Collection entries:
◆ ◆ ◆ ◆ ◆ ◆ ◆
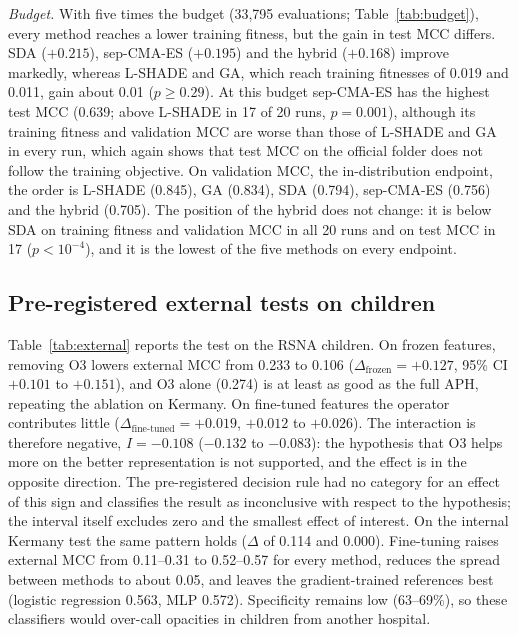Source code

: \documentclass[10pt,letterpaper]{article}
\begin{document}
\emph{Budget.} With five times the budget (33,795 evaluations; Table~\ref{tab:budget}), every method reaches a lower training fitness, but the gain in test MCC differs. SDA ($+0.215$), sep-CMA-ES ($+0.195$) and the hybrid ($+0.168$) improve markedly, whereas L-SHADE and GA, which reach training fitnesses of 0.019 and 0.011, gain about 0.01 ($p\ge 0.29$). At this budget sep-CMA-ES has the highest test MCC (0.639; above L-SHADE in 17 of 20 runs, $p=0.001$), although its training fitness and validation MCC are worse than those of L-SHADE and GA in every run, which again shows that test MCC on the official folder does not follow the training objective. On validation MCC, the in-distribution endpoint, the order is L-SHADE (0.845), GA (0.834), SDA (0.794), sep-CMA-ES (0.756) and the hybrid (0.705). The position of the hybrid does not change: it is below SDA on training fitness and validation MCC in all 20 runs and on test MCC in 17 ($p<10^{-4}$), and it is the lowest of the five methods on every endpoint.







\subsection{Pre-registered external tests on children}\label{sec:external}
Table~\ref{tab:external} reports the test on the RSNA children. On frozen features, removing O3 lowers external MCC from 0.233 to 0.106 ($\Delta_{\mathrm{frozen}}=+0.127$, 95\% CI $+0.101$ to $+0.151$), and O3 alone (0.274) is at least as good as the full APH, repeating the ablation on Kermany. On fine-tuned features the operator contributes little ($\Delta_{\mathrm{fine\text{-}tuned}}=+0.019$, $+0.012$ to $+0.026$). The interaction is therefore negative, $I=-0.108$ ($-0.132$ to $-0.083$): the hypothesis that O3 helps more on the better representation is not supported, and the effect is in the opposite direction. The pre-registered decision rule had no category for an effect of this sign and classifies the result as inconclusive with respect to the hypothesis; the interval itself excludes zero and the smallest effect of interest. On the internal Kermany test the same pattern holds ($\Delta$ of 0.114 and 0.000). Fine-tuning raises external MCC from 0.11--0.31 to 0.52--0.57 for every method, reduces the spread between methods to about 0.05, and leaves the gradient-trained references best (logistic regression 0.563, MLP 0.572). Specificity remains low (63--69\%), so these classifiers would over-call opacities in children from another hospital.
\end{document}
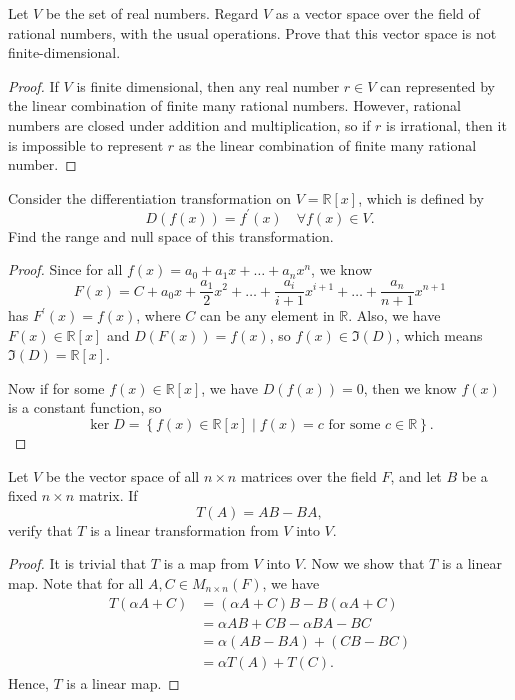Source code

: \begin{problem}
Let \(V\) be the set of real numbers. Regard \(V\) as a vector space over the field of rational numbers, with the usual operations. Prove that this vector space is not finite-dimensional.
\end{problem}
\begin{proof}
    If \(V\) is finite dimensional, then any real number \(r \in V\) can represented by the linear combination of finite many rational numbers. However, rational numbers are closed under addition and multiplication, so if \(r\) is irrational, then it is impossible to represent \(r\) as the linear combination of finite many rational number. 
\end{proof}

\begin{problem}
Consider the differentiation transformation on \(V=\mathbb{R}[x]\), which is defined by 
\[
  D(f(x)) = f^{\prime} (x) \quad \forall f(x) \in V.  
\] 
Find the range and null space of this transformation.
\end{problem}
\begin{proof}
    Since for all \(f(x) = a_0 + a_1 x + \dots + a_n x^n\), we know 
    \[
        F(x) = C + a_0 x + \frac{a_1}{2} x^2 + \dots + \frac{a_i}{i+1}x^{i+1} + \dots + \frac{a_n}{n+1}x^{n+1}
    \] has \(F^{\prime} (x) = f(x)\), where \(C\) can be any element in \(\mathbb{R} \). Also, we have \(F(x) \in \mathbb{R} [x]\) and \(D(F(x))=f(x)\), so \(f(x) \in \Im (D)\), which means \(\Im (D) = \mathbb{R} [x]\).
    
    Now if for some \(f(x) \in \mathbb{R} [x]\), we have \(D(f(x)) = 0\), then we know \(f(x)\) is a constant function, so
    \[
        \ker D = \left\{ f(x) \in \mathbb{R} [x] \mid f(x) = c \text{ for some } c \in \mathbb{R}  \right\}.
    \]   
\end{proof}

\begin{problem}
    Let \(V\) be the vector space of all \(n \times n\) matrices over the field \(F\), and let \(B\) be a fixed \(n \times n\) matrix. If 
    \[
        T(A) = AB-BA,
    \]verify that \(T\) is a linear transformation from \(V\) into \(V\).   
\end{problem}
\begin{proof}
It is trivial that \(T\) is a map from \(V\) into \(V\). Now we show that \(T\) is a linear map. Note that for all \(A, C \in M_{n \times n}(F)\), we have
\begin{align*}
    T(\alpha A + C) &= (\alpha A + C)B - B(\alpha A + C) \\
    &= \alpha AB + CB - \alpha BA - BC \\
    &= \alpha (AB - BA) + (CB - BC) \\
    &= \alpha T(A) + T(C).
\end{align*}   
Hence, \(T\) is a linear map.
\end{proof}


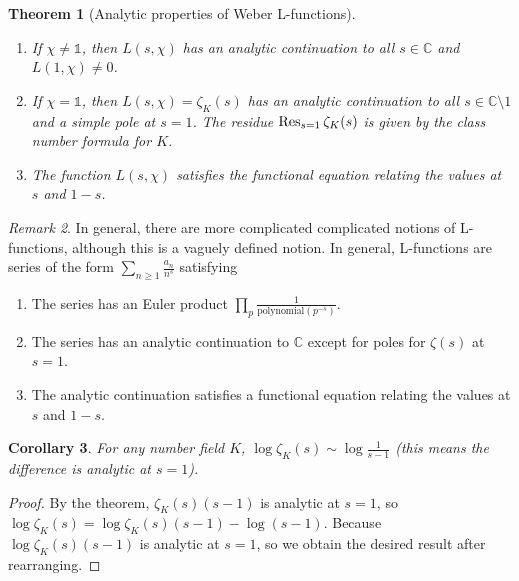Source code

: \documentclass[leqno, openany]{memoir}
\newtheorem{thm}{Theorem}[section]
\newtheorem{cor}[thm]{Corollary}
\theoremstyle{definition}
\theoremstyle{remark}
\newtheorem{rmk}[thm]{Remark}
\theoremstyle{plain}
\theoremstyle{definition}
\theoremstyle{remark}
\newcommand{\C}{\mathbb{C}}
\begin{document}
\begin{thm}[Analytic properties of Weber L-functions]\leavevmode
    \begin{enumerate} \item If $\chi \neq \mathbb{1}$, then $L(s, \chi)$ has an
        analytic continuation to all $s \in \C$ and $L(1, \chi) \neq 0$.  \item
        If $\chi = \mathbb{1}$, then $L(s, \chi) = \zeta_K(s)$ has an analytic
        continuation to all $s \in \C \setminus \qty{1}$ and a simple pole at
        $s = 1$. The residue $\Res_{s=1} \zeta_K(s)$ is given by the class
        number formula for $K$.  \item The function $L(s,\chi)$ satisfies the
functional equation relating the values at $s$ and $1-s$.  \end{enumerate}
\end{thm}

\begin{rmk} In general, there are more complicated complicated notions of
    L-functions, although this is a vaguely defined notion. In general,
    L-functions are series of the form $\sum_{n \geq 1} \frac{a_n}{n^s}$
    satisfying \begin{enumerate} \item The series has an Euler product $\prod_p
        \frac{1}{\text{polynomial}(p^{-s})}$.  \item The series has an analytic
        continuation to $\C$ except for poles for $\zeta(s)$ at $s = 1$.  \item
        The analytic continuation satisfies a functional equation relating the
        values at $s$ and $1-s$.  \end{enumerate} \end{rmk}

\begin{cor} For any number field $K$, $\log \zeta_K(s) \sim \log \frac{1}{s-1}$
(this means the difference is analytic at $s=1$).  \end{cor}

\begin{proof} By the theorem, $\zeta_K(s) (s-1)$ is analytic at $s=1$, so $\log
\zeta_K(s) = \log \zeta_K(s)(s-1) - \log (s-1)$. Because $\log \zeta_K(s)(s-1)$
is analytic at $s=1$, so we obtain the desired result after rearranging.
\end{proof}
\end{document}
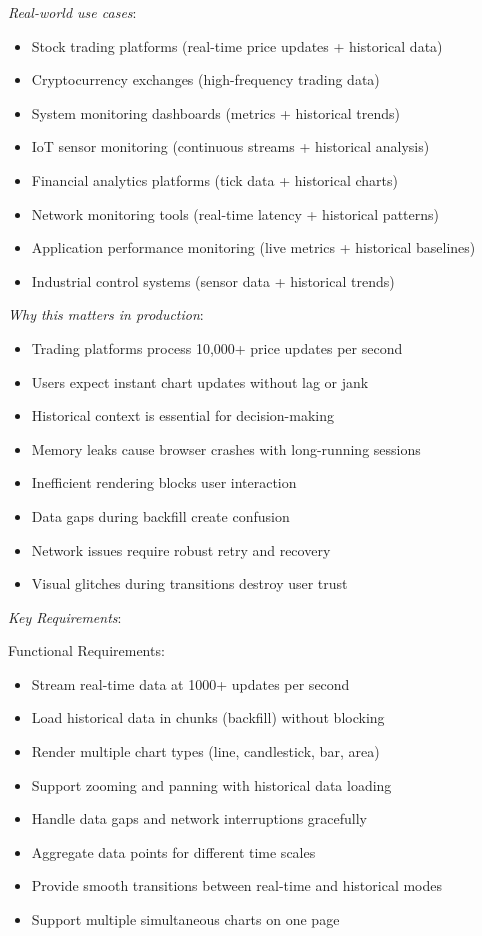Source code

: \documentclass[11pt]{article}
\begin{document}
\emph{Real-world use cases}:

\begin{itemize}
\item Stock trading platforms (real-time price updates + historical data)
\item Cryptocurrency exchanges (high-frequency trading data)
\item System monitoring dashboards (metrics + historical trends)
\item IoT sensor monitoring (continuous streams + historical analysis)
\item Financial analytics platforms (tick data + historical charts)
\item Network monitoring tools (real-time latency + historical patterns)
\item Application performance monitoring (live metrics + historical baselines)
\item Industrial control systems (sensor data + historical trends)
\end{itemize}

\emph{Why this matters in production}:

\begin{itemize}
\item Trading platforms process 10,000+ price updates per second
\item Users expect instant chart updates without lag or jank
\item Historical context is essential for decision-making
\item Memory leaks cause browser crashes with long-running sessions
\item Inefficient rendering blocks user interaction
\item Data gaps during backfill create confusion
\item Network issues require robust retry and recovery
\item Visual glitches during transitions destroy user trust
\end{itemize}

\emph{Key Requirements}:

Functional Requirements:

\begin{itemize}
\item Stream real-time data at 1000+ updates per second
\item Load historical data in chunks (backfill) without blocking
\item Render multiple chart types (line, candlestick, bar, area)
\item Support zooming and panning with historical data loading
\item Handle data gaps and network interruptions gracefully
\item Aggregate data points for different time scales
\item Provide smooth transitions between real-time and historical modes
\item Support multiple simultaneous charts on one page
\end{itemize}
\end{document}

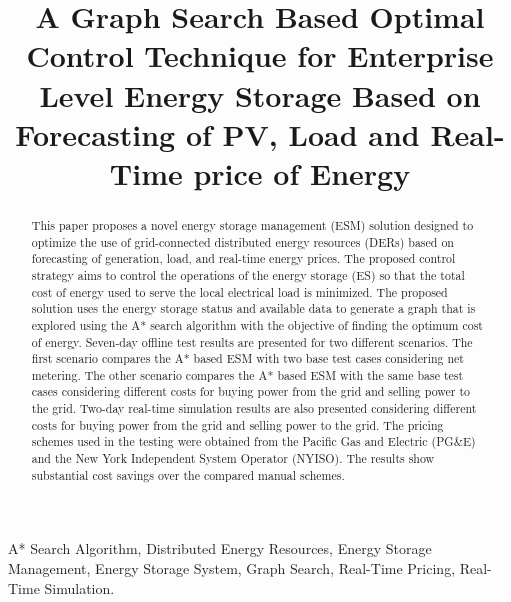 \documentclass[journal]{IEEEtran}
\begin{document}
\title{A Graph Search Based Optimal Control Technique for Enterprise Level Energy Storage Based on Forecasting of PV, Load and Real-Time price of Energy}

        
\maketitle

\begin{abstract}
This paper proposes a novel energy storage management (ESM) solution designed to optimize the use of grid-connected distributed energy resources (DERs) based on forecasting of generation, load, and real-time energy prices. The proposed control strategy aims to control the operations of the energy storage (ES) so that the total cost of energy used to serve the local electrical load is minimized. The proposed solution uses the energy storage status and available data to generate a graph that is explored using the A* search algorithm with the objective of finding the optimum cost of energy. Seven-day offline test results are presented for two different scenarios. The first scenario compares the A* based ESM with two base test cases considering net metering. The other scenario compares the A* based ESM with the same base test cases considering different costs for buying power from the grid and selling power to the grid. Two-day real-time simulation results are also presented considering different costs for buying power from the grid and selling power to the grid. The pricing schemes used in the testing were obtained from the Pacific Gas and Electric (PG\&E) and the New York Independent System Operator (NYISO). The results show substantial cost savings over the compared manual schemes. %
\end{abstract}
                                         
\begin{IEEEkeywords}
 A* Search Algorithm, Distributed Energy Resources, Energy Storage Management, Energy Storage System, Graph Search, Real-Time Pricing, Real-Time Simulation.
\end{IEEEkeywords}

\IEEEpeerreviewmaketitle
\end{document}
◆ ◆ ◆ ◆ ◆ ◆ ◆
** Task details **
Those lines of the records that contain the string "charts" should be identified and copied.

** Exercise result **
\item Financial analytics platforms (tick data + historical charts)
\item Support multiple simultaneous charts on one page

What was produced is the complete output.